We have a recent incident of deep political disturbance that occurred to Anjali on the night of 23 July. Anjali lives alone, for her husband, Balai, a CPI (M) worker, has been forced to flee their humble residence because of threats on his life by the local Trinamul toughs. Indeed, Anjali it was who insisted that Balai move out for the time being as a tactical move.

Then something terrible happened. Soft-spoken, mild-mannered Anjali had her residence broken into by Trinamul hoodlums, there were 25-odd men in inebriated state, and they beat Anjali to an inch of death and then gagged and kidnapped her, secreting her away in a remote art of the village as the skies opened up, rain poured down, and her cries for help could not be heard in the boom of the thunder-and-lightening.

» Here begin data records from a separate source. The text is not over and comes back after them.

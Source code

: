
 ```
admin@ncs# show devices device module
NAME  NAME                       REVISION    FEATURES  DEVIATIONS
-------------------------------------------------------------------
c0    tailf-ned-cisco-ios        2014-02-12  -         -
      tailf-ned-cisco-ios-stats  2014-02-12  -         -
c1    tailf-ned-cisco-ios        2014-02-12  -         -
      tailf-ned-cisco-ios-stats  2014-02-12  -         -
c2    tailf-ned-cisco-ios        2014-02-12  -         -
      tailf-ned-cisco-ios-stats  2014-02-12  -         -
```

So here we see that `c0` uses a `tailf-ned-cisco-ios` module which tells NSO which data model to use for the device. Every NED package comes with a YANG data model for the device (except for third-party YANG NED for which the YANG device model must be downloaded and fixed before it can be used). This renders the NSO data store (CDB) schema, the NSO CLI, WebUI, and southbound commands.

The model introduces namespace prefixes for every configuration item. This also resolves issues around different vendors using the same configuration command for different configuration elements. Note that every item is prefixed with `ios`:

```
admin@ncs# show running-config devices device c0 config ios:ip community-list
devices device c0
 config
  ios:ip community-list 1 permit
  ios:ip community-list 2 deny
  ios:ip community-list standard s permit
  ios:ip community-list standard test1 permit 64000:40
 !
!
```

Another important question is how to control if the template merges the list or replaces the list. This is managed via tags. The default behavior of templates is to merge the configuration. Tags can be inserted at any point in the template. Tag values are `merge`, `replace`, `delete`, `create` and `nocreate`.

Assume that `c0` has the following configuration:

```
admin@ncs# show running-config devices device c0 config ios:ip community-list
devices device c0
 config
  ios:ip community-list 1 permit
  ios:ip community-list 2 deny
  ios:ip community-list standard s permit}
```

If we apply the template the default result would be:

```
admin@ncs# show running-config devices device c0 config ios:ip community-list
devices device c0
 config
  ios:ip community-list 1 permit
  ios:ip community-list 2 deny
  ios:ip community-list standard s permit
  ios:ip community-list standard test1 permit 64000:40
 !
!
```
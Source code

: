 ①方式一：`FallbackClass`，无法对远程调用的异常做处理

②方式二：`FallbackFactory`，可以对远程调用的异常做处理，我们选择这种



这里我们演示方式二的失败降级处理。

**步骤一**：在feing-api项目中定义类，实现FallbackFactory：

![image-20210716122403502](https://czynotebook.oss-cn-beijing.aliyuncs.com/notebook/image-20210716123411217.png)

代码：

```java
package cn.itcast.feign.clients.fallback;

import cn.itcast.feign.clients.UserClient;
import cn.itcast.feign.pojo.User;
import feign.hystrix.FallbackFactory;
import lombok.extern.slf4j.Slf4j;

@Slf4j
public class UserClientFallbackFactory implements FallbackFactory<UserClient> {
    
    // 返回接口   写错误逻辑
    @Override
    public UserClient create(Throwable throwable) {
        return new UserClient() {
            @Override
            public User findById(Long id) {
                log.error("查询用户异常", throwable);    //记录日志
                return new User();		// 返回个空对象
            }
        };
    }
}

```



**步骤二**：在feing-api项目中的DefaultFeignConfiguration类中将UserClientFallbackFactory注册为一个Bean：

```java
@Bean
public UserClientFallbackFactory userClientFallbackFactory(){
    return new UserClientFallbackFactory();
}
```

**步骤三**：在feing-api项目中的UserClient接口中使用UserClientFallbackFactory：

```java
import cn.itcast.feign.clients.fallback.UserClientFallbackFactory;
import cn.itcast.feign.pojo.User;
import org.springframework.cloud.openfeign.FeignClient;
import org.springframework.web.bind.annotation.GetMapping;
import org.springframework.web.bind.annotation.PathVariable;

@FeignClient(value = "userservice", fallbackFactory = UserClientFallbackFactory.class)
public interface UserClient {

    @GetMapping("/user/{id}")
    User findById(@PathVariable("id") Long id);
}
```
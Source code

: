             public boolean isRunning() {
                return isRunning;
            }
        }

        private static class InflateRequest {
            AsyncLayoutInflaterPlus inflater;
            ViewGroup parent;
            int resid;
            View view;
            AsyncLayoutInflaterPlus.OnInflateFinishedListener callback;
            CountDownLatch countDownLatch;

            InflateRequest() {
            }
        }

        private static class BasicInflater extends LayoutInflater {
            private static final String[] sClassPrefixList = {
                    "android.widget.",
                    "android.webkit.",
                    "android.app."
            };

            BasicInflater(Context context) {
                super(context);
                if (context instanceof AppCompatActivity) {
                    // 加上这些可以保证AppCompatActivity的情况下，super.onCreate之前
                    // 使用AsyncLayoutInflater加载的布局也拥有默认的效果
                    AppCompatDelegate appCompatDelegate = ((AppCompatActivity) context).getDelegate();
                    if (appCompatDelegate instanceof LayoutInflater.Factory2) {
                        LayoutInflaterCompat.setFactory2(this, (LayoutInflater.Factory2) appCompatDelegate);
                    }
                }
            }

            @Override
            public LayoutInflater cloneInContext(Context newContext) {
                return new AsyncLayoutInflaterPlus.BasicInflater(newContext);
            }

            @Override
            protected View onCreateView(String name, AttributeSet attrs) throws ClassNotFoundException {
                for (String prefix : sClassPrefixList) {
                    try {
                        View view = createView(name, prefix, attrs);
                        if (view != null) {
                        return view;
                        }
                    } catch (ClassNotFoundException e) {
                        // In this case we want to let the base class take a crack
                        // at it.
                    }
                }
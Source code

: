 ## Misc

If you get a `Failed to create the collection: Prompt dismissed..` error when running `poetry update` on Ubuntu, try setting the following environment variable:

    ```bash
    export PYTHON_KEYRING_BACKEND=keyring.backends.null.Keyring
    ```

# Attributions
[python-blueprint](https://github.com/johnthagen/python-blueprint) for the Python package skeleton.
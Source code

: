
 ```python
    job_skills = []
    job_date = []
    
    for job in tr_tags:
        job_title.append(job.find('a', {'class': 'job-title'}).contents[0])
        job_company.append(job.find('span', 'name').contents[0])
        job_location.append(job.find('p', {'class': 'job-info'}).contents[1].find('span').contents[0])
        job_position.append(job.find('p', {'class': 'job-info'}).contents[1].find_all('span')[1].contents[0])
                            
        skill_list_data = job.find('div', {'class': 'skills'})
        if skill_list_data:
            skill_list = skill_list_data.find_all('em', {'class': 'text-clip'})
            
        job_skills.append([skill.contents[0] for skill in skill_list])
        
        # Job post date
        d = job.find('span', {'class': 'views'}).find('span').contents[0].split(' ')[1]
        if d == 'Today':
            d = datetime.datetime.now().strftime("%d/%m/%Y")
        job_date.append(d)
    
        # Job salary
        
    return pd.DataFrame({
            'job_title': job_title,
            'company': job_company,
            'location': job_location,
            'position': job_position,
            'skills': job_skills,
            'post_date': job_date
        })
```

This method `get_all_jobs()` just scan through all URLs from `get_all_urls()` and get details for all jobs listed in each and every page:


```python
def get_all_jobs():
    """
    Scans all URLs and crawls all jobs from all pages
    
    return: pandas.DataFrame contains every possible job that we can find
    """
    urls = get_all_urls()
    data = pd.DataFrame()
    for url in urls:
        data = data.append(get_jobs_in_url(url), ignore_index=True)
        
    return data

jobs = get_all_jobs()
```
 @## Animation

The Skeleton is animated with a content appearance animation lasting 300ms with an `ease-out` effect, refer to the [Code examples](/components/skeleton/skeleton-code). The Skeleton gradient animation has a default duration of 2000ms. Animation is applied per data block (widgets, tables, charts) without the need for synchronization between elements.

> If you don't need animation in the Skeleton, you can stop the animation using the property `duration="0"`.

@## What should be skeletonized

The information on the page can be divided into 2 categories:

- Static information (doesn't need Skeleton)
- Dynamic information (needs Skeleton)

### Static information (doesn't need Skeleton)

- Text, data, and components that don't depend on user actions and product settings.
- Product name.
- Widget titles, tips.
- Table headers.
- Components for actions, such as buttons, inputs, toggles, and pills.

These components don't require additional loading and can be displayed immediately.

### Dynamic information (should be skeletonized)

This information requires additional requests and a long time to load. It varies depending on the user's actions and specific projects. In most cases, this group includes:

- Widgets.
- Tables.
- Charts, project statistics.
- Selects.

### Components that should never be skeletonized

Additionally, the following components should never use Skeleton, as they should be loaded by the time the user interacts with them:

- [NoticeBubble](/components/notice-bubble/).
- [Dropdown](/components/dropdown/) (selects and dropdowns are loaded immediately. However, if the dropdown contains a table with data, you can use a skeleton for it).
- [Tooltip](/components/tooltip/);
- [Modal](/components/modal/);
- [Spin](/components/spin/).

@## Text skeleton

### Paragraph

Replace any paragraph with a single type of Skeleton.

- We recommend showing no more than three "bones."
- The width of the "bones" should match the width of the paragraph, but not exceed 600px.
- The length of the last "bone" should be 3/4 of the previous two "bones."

She was then overpowered, her modesty outraged, and fingers of her hand broken for having the boldness to fight back. This went on for seven days, seven nights, and the Trinamulis spread the confident and authentic-sounding word around that Anjali had gone away to join her husband.

Anjali bore the torture with fortitude and she would struggle very hard indeed not to sign away the small piece of land that she owned and which the Trinamulis lusted for. She failed. Nevertheless, she did succeed in taking advantage of a momentary lapse of vigilance by her hated captors, jumped from a first floor window and ran for the nearest CPI (M) office in the dark and silence of another rainy night.

Since, she has been moved to a hospital, and a police case has been started against the perpetrators of the crime most of whose names she has informed the authorities. Bengal AIDWA has called upon the state home secretary urging upon him to bring the guilty to book.

The incidence drips sadness and outrage at the same time and, looking back, one considers it a great a pity that the Uttar Kalam village allowed a bunch of Trinamuli gangsters to get away with a win in the GP elections.